基礎控除(48万円)+配偶者控除(38万円)+扶養控除(38万円)+社会保険料控除(948万円)

= 2,188,000円(←紫色の③の額)

課税所得

 この赤枠の②から紫枠の③を引いたのが課税所得となり、この金額から税金が計算されます。図3から赤枠の②から紫枠の③を引いたのが課税所得を計算すると

4,860,000円 – 2,188,000円 = 2,172,000円

となります。なお、千円未満は切り捨てして算出できます。2,172,000円が課税される所得(課税所得)となりますが、課税所得に対する税率については以下の表が適用されます。

表2 課税される所得金額と税率(引用 国税庁のweb

表2から課税される所得金額は2,172,000円なので税率は10%です。これを計算すると所得税は

2,172,000円×10% – 97,500円 = 119,700円

となります。これが所得税の金額です。

定額減税

 令和6年は所得税の定額減税がありました。1人につき3万円の減税なので3人では9万円の減税になります。これは源泉徴収票の(摘要)の部分に源泉徴収時所得税減税控除済額90,000円として記載されています。したがって、今年の所得税は9万円引かれて

119,700円 – 90,000円 = 29,700円

となります。これで図4のオレンジ色の④の源泉徴収額の金額に近づいてきました。(先に述べたように④の源泉徴収額というのが実際の税額です。)

図4 源泉徴収税額

復興特別所得税

 ④の額にはあとは何が足りないのでしょうか?実は所得税に対してさらに復興特別所得税というものを払う必要があります。復興特別所得税とは、東日本大震災からの復興財源に充てるため、2013年1月1日~2037年12月31日まで、通常の所得税に上乗せして徴収される特別税のことです。この復興税を計算してみると

29,700円 × 0.21 % = 623円

となります。以上から所得税+復興特別所得税は

29,700円 + 623円 = 30,323円

となりますが、100円未満は切り捨てができますので、税金は30,300円となります。この額が源泉徴収額となりオレンジ枠の④の額と一致します。
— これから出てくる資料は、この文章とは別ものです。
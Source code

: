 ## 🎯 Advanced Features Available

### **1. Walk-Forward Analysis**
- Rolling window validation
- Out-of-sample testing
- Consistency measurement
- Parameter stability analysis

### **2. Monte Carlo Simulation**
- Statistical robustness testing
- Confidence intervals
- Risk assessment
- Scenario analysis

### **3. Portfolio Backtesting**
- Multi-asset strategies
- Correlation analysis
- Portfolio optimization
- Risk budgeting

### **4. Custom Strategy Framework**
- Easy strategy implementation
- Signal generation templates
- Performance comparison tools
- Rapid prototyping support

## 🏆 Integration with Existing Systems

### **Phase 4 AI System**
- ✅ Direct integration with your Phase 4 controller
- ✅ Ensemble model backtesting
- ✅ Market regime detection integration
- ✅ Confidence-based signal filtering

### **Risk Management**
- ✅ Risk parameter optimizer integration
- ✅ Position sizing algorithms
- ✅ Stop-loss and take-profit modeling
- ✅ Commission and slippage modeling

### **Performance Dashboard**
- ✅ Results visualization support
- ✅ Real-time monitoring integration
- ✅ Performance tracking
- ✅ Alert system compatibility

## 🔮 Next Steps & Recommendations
皆さんも自分の税金がいくらかかっているのか計算してみてください!

国民民主党の103万円の壁をぶち壊すについて

 国民民主党が103万円の壁を178万円にすると公約しました。これがどうゆうことなのか説明しましょう。これを理解するにはまず103万円の壁が何かを理解する必要があります。この103万円は表1の給与所得控除の最低額55万円と基礎控除の48万円の和となります。つまり給料が103万円以下であれば所得税はかかりません。これが103万円の壁になります。
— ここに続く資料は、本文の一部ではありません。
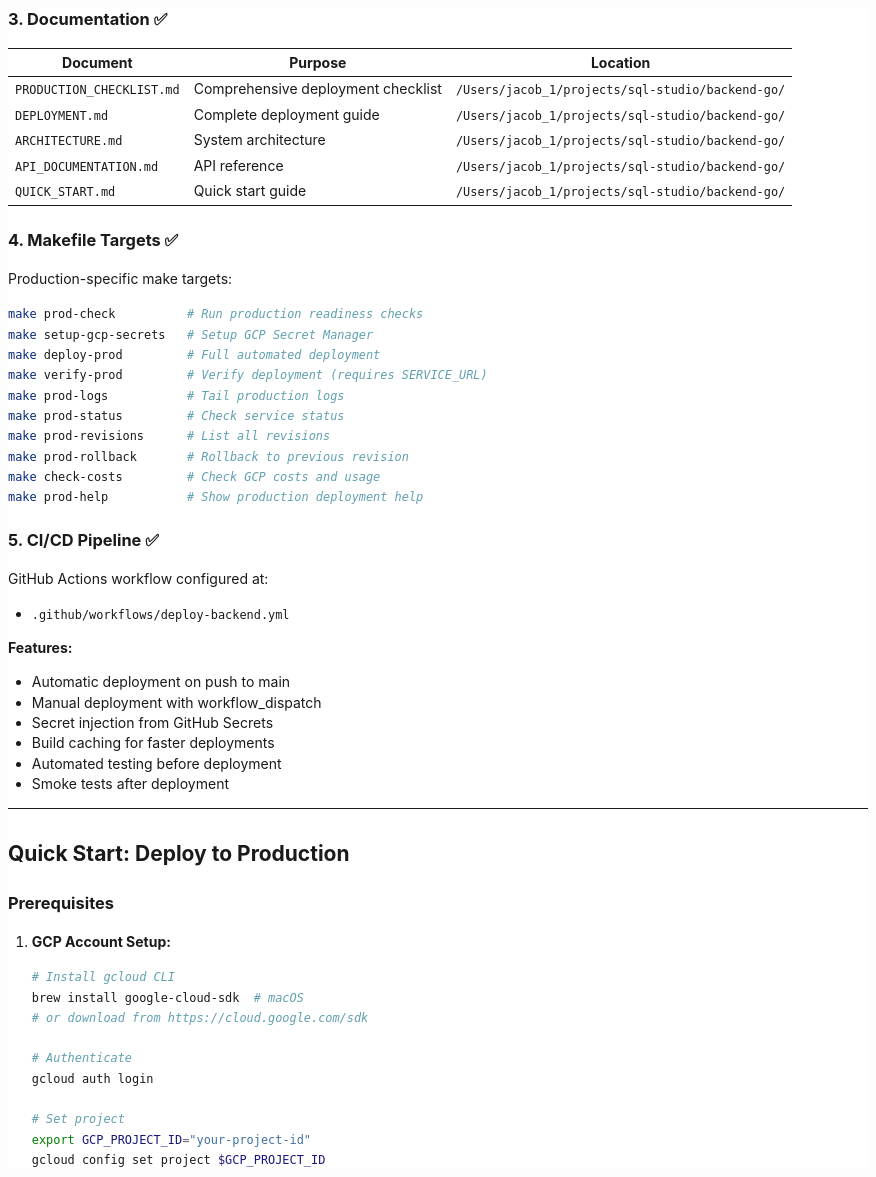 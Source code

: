 ### 3. Documentation ✅

| Document | Purpose | Location |
|----------|---------|----------|
| `PRODUCTION_CHECKLIST.md` | Comprehensive deployment checklist | `/Users/jacob_1/projects/sql-studio/backend-go/` |
| `DEPLOYMENT.md` | Complete deployment guide | `/Users/jacob_1/projects/sql-studio/backend-go/` |
| `ARCHITECTURE.md` | System architecture | `/Users/jacob_1/projects/sql-studio/backend-go/` |
| `API_DOCUMENTATION.md` | API reference | `/Users/jacob_1/projects/sql-studio/backend-go/` |
| `QUICK_START.md` | Quick start guide | `/Users/jacob_1/projects/sql-studio/backend-go/` |

### 4. Makefile Targets ✅

Production-specific make targets:

```bash
make prod-check          # Run production readiness checks
make setup-gcp-secrets   # Setup GCP Secret Manager
make deploy-prod         # Full automated deployment
make verify-prod         # Verify deployment (requires SERVICE_URL)
make prod-logs           # Tail production logs
make prod-status         # Check service status
make prod-revisions      # List all revisions
make prod-rollback       # Rollback to previous revision
make check-costs         # Check GCP costs and usage
make prod-help           # Show production deployment help
```

### 5. CI/CD Pipeline ✅

GitHub Actions workflow configured at:
- `.github/workflows/deploy-backend.yml`

**Features:**
- Automatic deployment on push to main
- Manual deployment with workflow_dispatch
- Secret injection from GitHub Secrets
- Build caching for faster deployments
- Automated testing before deployment
- Smoke tests after deployment

---

## Quick Start: Deploy to Production

### Prerequisites

1. **GCP Account Setup:**
   ```bash
   # Install gcloud CLI
   brew install google-cloud-sdk  # macOS
   # or download from https://cloud.google.com/sdk

   # Authenticate
   gcloud auth login

   # Set project
   export GCP_PROJECT_ID="your-project-id"
   gcloud config set project $GCP_PROJECT_ID
   ```
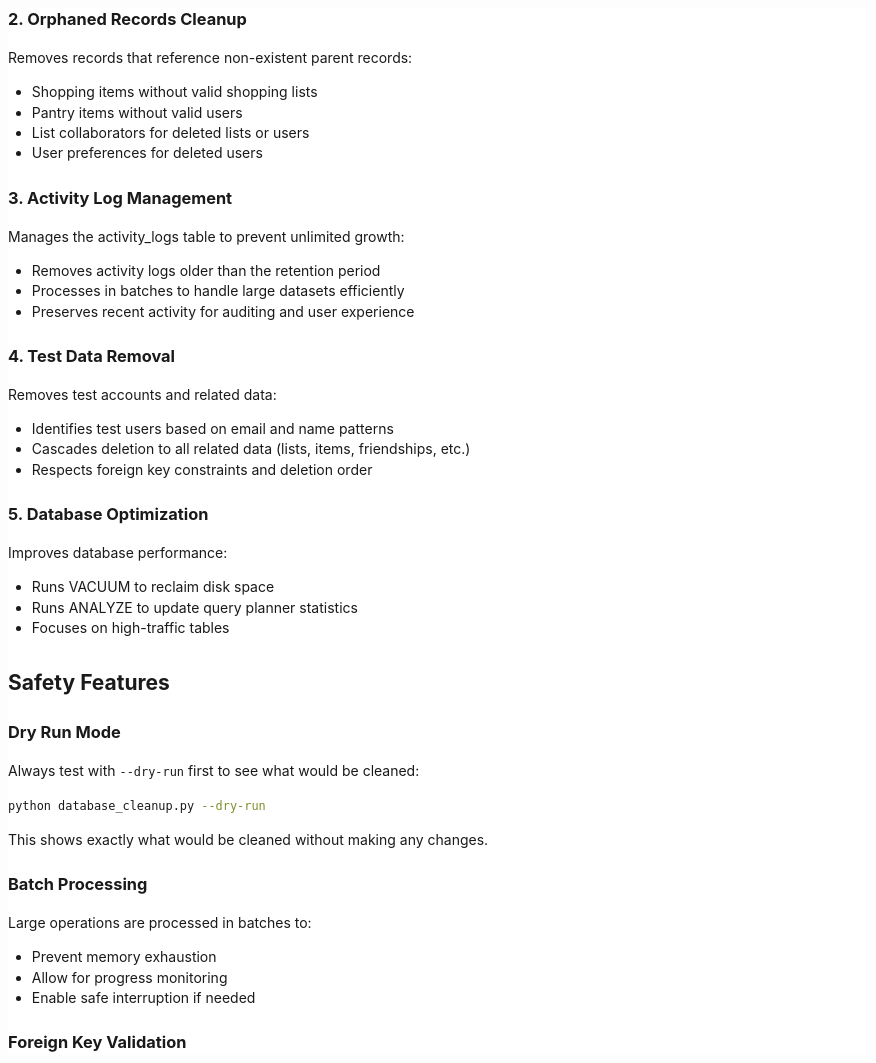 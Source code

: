 ### 2. Orphaned Records Cleanup

Removes records that reference non-existent parent records:

- Shopping items without valid shopping lists
- Pantry items without valid users
- List collaborators for deleted lists or users
- User preferences for deleted users

### 3. Activity Log Management

Manages the activity_logs table to prevent unlimited growth:

- Removes activity logs older than the retention period
- Processes in batches to handle large datasets efficiently
- Preserves recent activity for auditing and user experience

### 4. Test Data Removal

Removes test accounts and related data:

- Identifies test users based on email and name patterns
- Cascades deletion to all related data (lists, items, friendships, etc.)
- Respects foreign key constraints and deletion order

### 5. Database Optimization

Improves database performance:

- Runs VACUUM to reclaim disk space
- Runs ANALYZE to update query planner statistics
- Focuses on high-traffic tables

## Safety Features

### Dry Run Mode

Always test with `--dry-run` first to see what would be cleaned:

```bash
python database_cleanup.py --dry-run
```

This shows exactly what would be cleaned without making any changes.

### Batch Processing

Large operations are processed in batches to:

- Prevent memory exhaustion
- Allow for progress monitoring
- Enable safe interruption if needed

### Foreign Key Validation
国民民主党が主張している178万円は基礎控除を48万円から75万円を増やして123万円とするものです。給与所得控除の55万円とこの123万円を足すと178万円となります。178万円の給料まで所得税がかからないことになります。

現在、自民党が123万円の壁を提案していますが、この場合は給与所得控除を65万円(+10万円)と基礎控除を58万円(+10万円)を検討しているとなっています。

基礎控除と給与所得控除の違いについて説明しておきます。会社から給料を受け取る一定年収以下のビジネスパーソンは基礎控除と給与所得控除のどちらが増えても恩恵を受けられます。しかしながら、自営業の方は給与所得控除は使えませんので基礎控除が大きくならないと節税にはなりません。